One finding was that 73% of firms surveyed had long-term relationships with their customers and this factor is conducive to greater price stickiness (Ólafsson et al. 2011: 9).

The second finding is as follows:
Cost-based pricing with variable or constant mark-up is found to be the most common price setting method, as 45 per cent of firms claim to use this method of price setting. Almost 35 per cent of firms set their prices with reference to competitors’ prices, and a fifth of firms index their prices to the consumer price index …. Price indexation is especially common in the financial, construction, and other services sectors. In wholesale, retail, transport, and various services, 60 per cent of firms set prices using a constant or variable mark-up on costs.” (Ólafsson et al. 2011: 12).
Mark-up pricing is thus the most prevalent form of price setting in Iceland, higher than both other categories.

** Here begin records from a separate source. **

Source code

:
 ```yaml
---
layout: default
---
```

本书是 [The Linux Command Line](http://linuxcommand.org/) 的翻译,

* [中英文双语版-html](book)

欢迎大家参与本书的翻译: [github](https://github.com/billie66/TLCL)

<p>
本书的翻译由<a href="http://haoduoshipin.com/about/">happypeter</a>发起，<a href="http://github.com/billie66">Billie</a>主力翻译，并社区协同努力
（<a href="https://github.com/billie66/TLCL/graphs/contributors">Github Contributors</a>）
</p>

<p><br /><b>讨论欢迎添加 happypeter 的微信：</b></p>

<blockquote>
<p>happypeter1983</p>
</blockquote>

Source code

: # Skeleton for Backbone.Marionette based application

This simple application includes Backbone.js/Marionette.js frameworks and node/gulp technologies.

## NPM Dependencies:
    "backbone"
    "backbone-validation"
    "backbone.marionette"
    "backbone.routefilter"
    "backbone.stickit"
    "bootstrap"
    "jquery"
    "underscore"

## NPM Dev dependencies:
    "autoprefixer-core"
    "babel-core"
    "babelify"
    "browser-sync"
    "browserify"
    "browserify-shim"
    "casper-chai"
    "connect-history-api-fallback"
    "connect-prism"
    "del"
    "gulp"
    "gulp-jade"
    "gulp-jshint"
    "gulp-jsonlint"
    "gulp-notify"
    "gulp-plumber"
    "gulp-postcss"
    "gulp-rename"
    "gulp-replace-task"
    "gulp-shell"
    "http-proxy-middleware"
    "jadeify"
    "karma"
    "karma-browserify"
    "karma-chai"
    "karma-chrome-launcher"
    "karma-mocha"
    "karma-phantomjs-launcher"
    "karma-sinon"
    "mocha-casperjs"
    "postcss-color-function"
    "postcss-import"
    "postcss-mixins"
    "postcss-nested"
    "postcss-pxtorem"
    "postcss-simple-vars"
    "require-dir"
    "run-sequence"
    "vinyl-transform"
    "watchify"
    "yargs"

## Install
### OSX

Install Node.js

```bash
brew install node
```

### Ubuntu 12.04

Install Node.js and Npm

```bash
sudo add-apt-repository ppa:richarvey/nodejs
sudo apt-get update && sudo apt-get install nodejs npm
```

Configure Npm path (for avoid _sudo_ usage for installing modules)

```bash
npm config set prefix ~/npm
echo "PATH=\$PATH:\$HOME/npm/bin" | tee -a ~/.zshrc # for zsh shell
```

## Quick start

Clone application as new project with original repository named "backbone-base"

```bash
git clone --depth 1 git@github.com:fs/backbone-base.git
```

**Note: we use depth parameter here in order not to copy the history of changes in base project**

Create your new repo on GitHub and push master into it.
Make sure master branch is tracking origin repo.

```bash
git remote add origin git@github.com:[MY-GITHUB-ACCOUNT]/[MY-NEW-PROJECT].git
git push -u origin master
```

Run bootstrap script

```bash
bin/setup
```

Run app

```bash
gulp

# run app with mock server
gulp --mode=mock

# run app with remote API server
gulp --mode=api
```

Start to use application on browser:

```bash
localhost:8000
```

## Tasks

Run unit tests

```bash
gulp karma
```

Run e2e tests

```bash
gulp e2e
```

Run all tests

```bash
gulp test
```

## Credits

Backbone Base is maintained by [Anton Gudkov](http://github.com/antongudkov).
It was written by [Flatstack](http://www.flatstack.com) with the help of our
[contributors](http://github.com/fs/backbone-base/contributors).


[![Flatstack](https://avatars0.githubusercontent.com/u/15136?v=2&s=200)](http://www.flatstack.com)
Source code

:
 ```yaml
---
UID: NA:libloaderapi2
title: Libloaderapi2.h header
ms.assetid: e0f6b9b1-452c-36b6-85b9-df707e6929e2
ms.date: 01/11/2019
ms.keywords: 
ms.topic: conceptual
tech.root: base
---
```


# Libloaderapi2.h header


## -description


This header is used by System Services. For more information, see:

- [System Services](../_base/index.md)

As in other studies, it seems possible that the category of prices “dependent on competitors’ prices” conceals more mark-up firms, since in some mark-up pricing markets a market leader sets the standard mark-up price and other businesses follow the price leader.

This is confirmed in my mind by the later finding that costs rather than demand are the major factor driving price changes.

Firms were asked what the principal determinant of price changes was. The results are as follows:
Price Increases
(1) Costs | 68.7%
(2) Exchange rate changes | 22.9%
(3) Competitors’ price | 1.5%
(4) Demand | 6.9%

Price Decreases
(1) Costs | 37.6%
(2) Exchange rate changes | 20%
(3) Competitors’ price | 20.8%
(4) Demand | 21.8%
(Ólafsson et al. 2011: 18).
Also of extraordinary interest but concealed in a footnote is this statement about how the survey avoided the use of the term “marginal cost”:
“We follow a common procedure within the literature and do not use the term ‘marginal cost’ in our questionnaire as it has generally been found that it is hard to question firms about their marginal costs. The concept is both complicated to explain in layman’s words and hard for firms to compute.” (Ólafsson et al. 2011: 12, n. 8).
How on earth can it be that in neoclassical economics prices are thought to be strongly related to “marginal cost,” and yet businesses not only have difficulty understanding the concept (even when explained in “layman’s words”), but also find it hard to calculate?

Of course, the answer is that marginal cost is irrelevant for many – possibly most firms – and that neoclassical price theory is badly flawed.

A further datum from the survey is that time dependent price setting – where firms only review prices periodically – is predominant in Iceland: about 40% of firms have purely time-dependent price reviews, and 47% mainly time dependent reviews with some state dependent ones (Ólafsson et al. 2011: 14).

In contrast to New Keynesian Phillips curve analysis where forward-looking price setters are an important element, about 68% of firms “evaluate their prices mainly on the basis of current information and past developments and are therefore backward-looking” (Ólafsson et al. 2011: 14).

In any case, it is clear that even in small, open economies like Iceland mark-up prices are still very important.

Ólafsson, Thorvardur Tjörvi, Pétursdóttir, Ásgerdur, and Karen Á. Vignisdóttir. 2011. “Price Setting in Turbulent Times: Survey Evidence from Icelandic Firms,” Working Paper Central Bank of Iceland‎

1 comment:

  1. Thanks a lot for this series of posts and articles on prices. It is always a pleasure to read them and to see that there exist economists who really care about firms and their actual behaviours.